There was a breeze this evening just as the sun was dipping below the tree line. The air was gently perfumed with frangipani and the possibility of rain.

It was only when I noticed the breeze out the window that I realised how long it had been since there had been one. I walked down the road for a bit taking deep breaths and relishing in the coolness. The sky looked as if it were blushing and everything was quiet except for the whisper of leaves.

These days I have a lot of free time after school and it's allowed me to appreciate the small things such as a cool breeze. It was just another thing I hadn't truly appreciated until it wasn't there any more.

Phibun life isn't exciting in the way it was in India where every day something crazy happened.

(I was thinking* the other day about how to describe India and the first word that popped into my head was intense. I remember feeling that it didn't have quite the impact that India deserves and that 'intense' is overused these days. We should probably save it for actually intense things.
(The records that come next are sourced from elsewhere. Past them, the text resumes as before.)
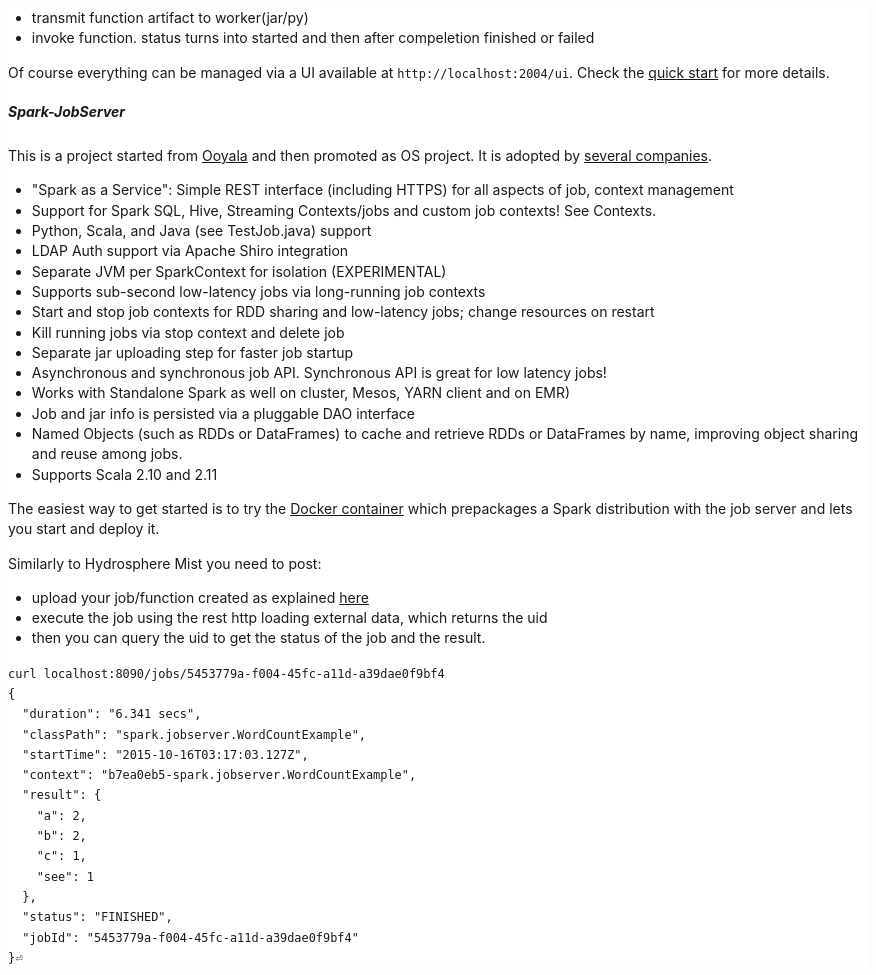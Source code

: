 - transmit function artifact to worker(jar/py)
- invoke function. status turns into started and then after compeletion finished or failed

Of course everything can be managed via a UI available at `http://localhost:2004/ui`. Check the [quick start](https://hydrosphere.io/mist-docs/quick_start.html) for more details.

##### Spark-JobServer

This is a project started from [Ooyala](https://github.com/ooyala) and then promoted as OS project.
It is adopted by [several companies](https://github.com/spark-jobserver/spark-jobserver#users).


- "Spark as a Service": Simple REST interface (including HTTPS) for all aspects of job, context management
- Support for Spark SQL, Hive, Streaming Contexts/jobs and custom job contexts! See Contexts.
- Python, Scala, and Java (see TestJob.java) support
- LDAP Auth support via Apache Shiro integration
- Separate JVM per SparkContext for isolation (EXPERIMENTAL)
- Supports sub-second low-latency jobs via long-running job contexts
- Start and stop job contexts for RDD sharing and low-latency jobs; change resources on restart
- Kill running jobs via stop context and delete job
- Separate jar uploading step for faster job startup
- Asynchronous and synchronous job API. Synchronous API is great for low latency jobs!
- Works with Standalone Spark as well on cluster, Mesos, YARN client and on EMR)
- Job and jar info is persisted via a pluggable DAO interface
- Named Objects (such as RDDs or DataFrames) to cache and retrieve RDDs or DataFrames by name, improving object sharing and reuse among jobs.
- Supports Scala 2.10 and 2.11

The easiest way to get started is to try the [Docker container](https://github.com/spark-jobserver/spark-jobserver#getting-started-with-spark-job-server) 
which prepackages a Spark distribution with the job server and lets you start and deploy it.

Similarly to Hydrosphere Mist you need to post:

- upload your job/function created as explained [here](https://github.com/spark-jobserver/spark-jobserver#create-a-job-server-project)
- execute the job using the rest http loading external data, which returns the uid 
- then you can query the uid to get the status of the job and the result.

```
curl localhost:8090/jobs/5453779a-f004-45fc-a11d-a39dae0f9bf4
{
  "duration": "6.341 secs",
  "classPath": "spark.jobserver.WordCountExample",
  "startTime": "2015-10-16T03:17:03.127Z",
  "context": "b7ea0eb5-spark.jobserver.WordCountExample",
  "result": {
    "a": 2,
    "b": 2,
    "c": 1,
    "see": 1
  },
  "status": "FINISHED",
  "jobId": "5453779a-f004-45fc-a11d-a39dae0f9bf4"
}⏎
```
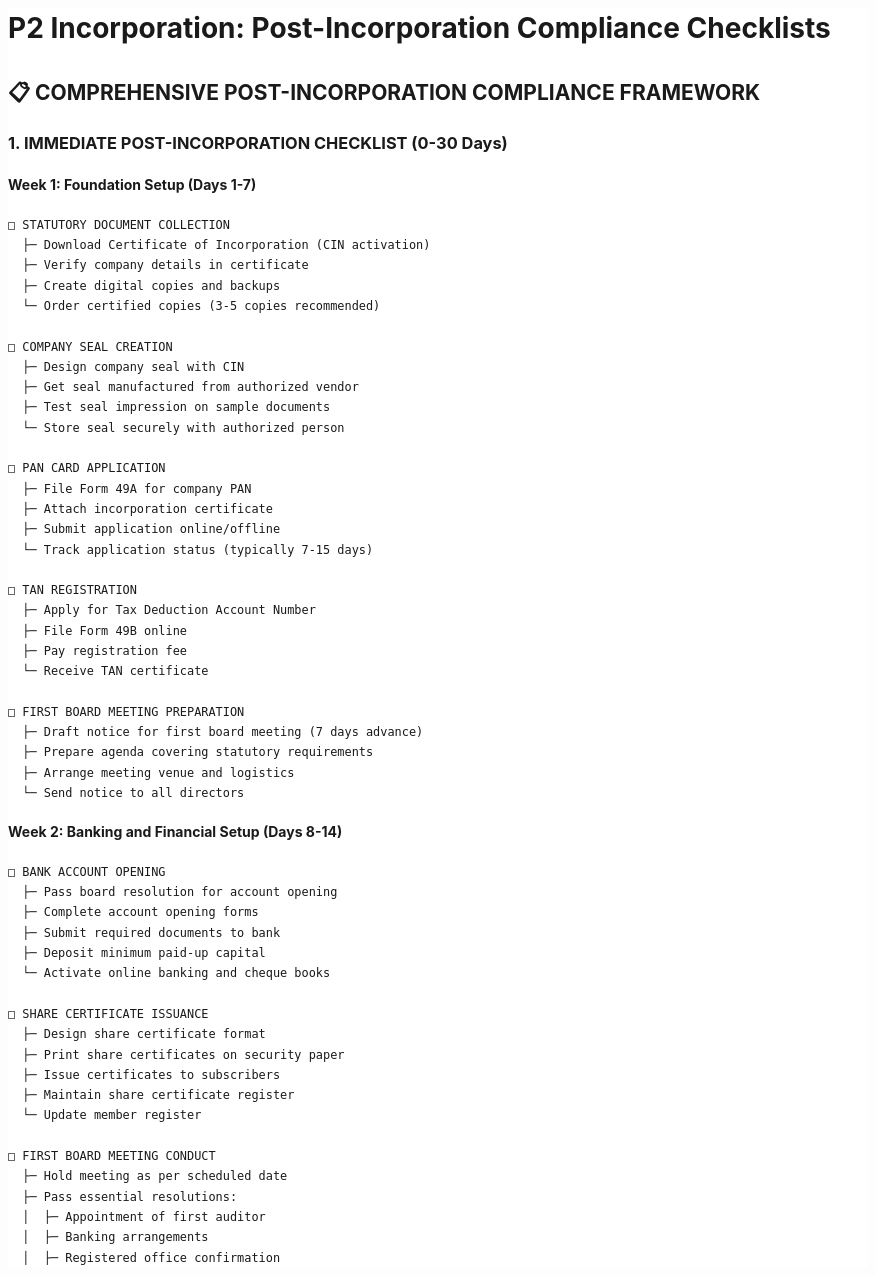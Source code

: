 # P2 Incorporation: Post-Incorporation Compliance Checklists

## 📋 COMPREHENSIVE POST-INCORPORATION COMPLIANCE FRAMEWORK

### 1. IMMEDIATE POST-INCORPORATION CHECKLIST (0-30 Days)

#### Week 1: Foundation Setup (Days 1-7)
```
□ STATUTORY DOCUMENT COLLECTION
  ├─ Download Certificate of Incorporation (CIN activation)
  ├─ Verify company details in certificate
  ├─ Create digital copies and backups
  └─ Order certified copies (3-5 copies recommended)

□ COMPANY SEAL CREATION
  ├─ Design company seal with CIN
  ├─ Get seal manufactured from authorized vendor
  ├─ Test seal impression on sample documents
  └─ Store seal securely with authorized person

□ PAN CARD APPLICATION
  ├─ File Form 49A for company PAN
  ├─ Attach incorporation certificate
  ├─ Submit application online/offline
  └─ Track application status (typically 7-15 days)

□ TAN REGISTRATION
  ├─ Apply for Tax Deduction Account Number
  ├─ File Form 49B online
  ├─ Pay registration fee
  └─ Receive TAN certificate

□ FIRST BOARD MEETING PREPARATION
  ├─ Draft notice for first board meeting (7 days advance)
  ├─ Prepare agenda covering statutory requirements
  ├─ Arrange meeting venue and logistics
  └─ Send notice to all directors
```

#### Week 2: Banking and Financial Setup (Days 8-14)
```
□ BANK ACCOUNT OPENING
  ├─ Pass board resolution for account opening
  ├─ Complete account opening forms
  ├─ Submit required documents to bank
  ├─ Deposit minimum paid-up capital
  └─ Activate online banking and cheque books

□ SHARE CERTIFICATE ISSUANCE
  ├─ Design share certificate format
  ├─ Print share certificates on security paper
  ├─ Issue certificates to subscribers
  ├─ Maintain share certificate register
  └─ Update member register

□ FIRST BOARD MEETING CONDUCT
  ├─ Hold meeting as per scheduled date
  ├─ Pass essential resolutions:
  │  ├─ Appointment of first auditor
  │  ├─ Banking arrangements
  │  ├─ Registered office confirmation
```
Not to describe a conversation or a movie ie "that movie was intense man" when what you really mean was that the movie was pretty interesting and you managed to not fall asleep half way through.

*This was one of those thoughts that you don't realise you've had until you remember it later. Sometimes I think there are about ten tabs open in my brain at any given time.)

Any way back to having a lot of time... naturally this means time to think and most importantly, I've come to realise, time to be bored.

Most of us, myself included, tend to think being bored is a bad thing and try to avoid it as much as possible. Running from everyday mundaneity is partly the reason I wanted to travel. To break away from the 9-5 and fill life with as much as possible.

However I've come to realise the brief chapters of boredom are ok. It's during these still moments that all the good thinking happens. The mind has time to sort itself out and subconciously forms plans or analyses past decisions/conversations/actions and picks out pearls of wisdom to store away for the future.

Without this time to reflect we are just going through life packing it full of experiences but not learning anything. It's like shopping for the thrill of it without actually looking at what you've bought when you get home and what's the point of that? (I hate to use shopping as an analogy for life but you catch my drift I hope).

So what have I been doing in Thailand? I've been watching Rick and Morty and old Graham Norton episodes whilst eating single serve fluorescent fruit flavoured jelly on my Hello Kitty bed sheets. I've discovered new artists and music and read countless articles both trashy and academic.

I've spent evenings sipping iced chocolate with LS at our favourite cafe talking about everything from politics to bear puns, the Thai schooling system and dirty jokes.

I've written various rambles in my journal that will never see the light of day, tried my hand at sketching, written some terrible haikus and had my horizons widened by some great podcasters.

So even though there's nothing really that exciting to write home about I thought it was only honest to write about the quiet spells in between the excitement of travel because without these moments the other bits wouldn't have the same effect.

Most of the time we are just human beings not human doings and that's actually probably ok!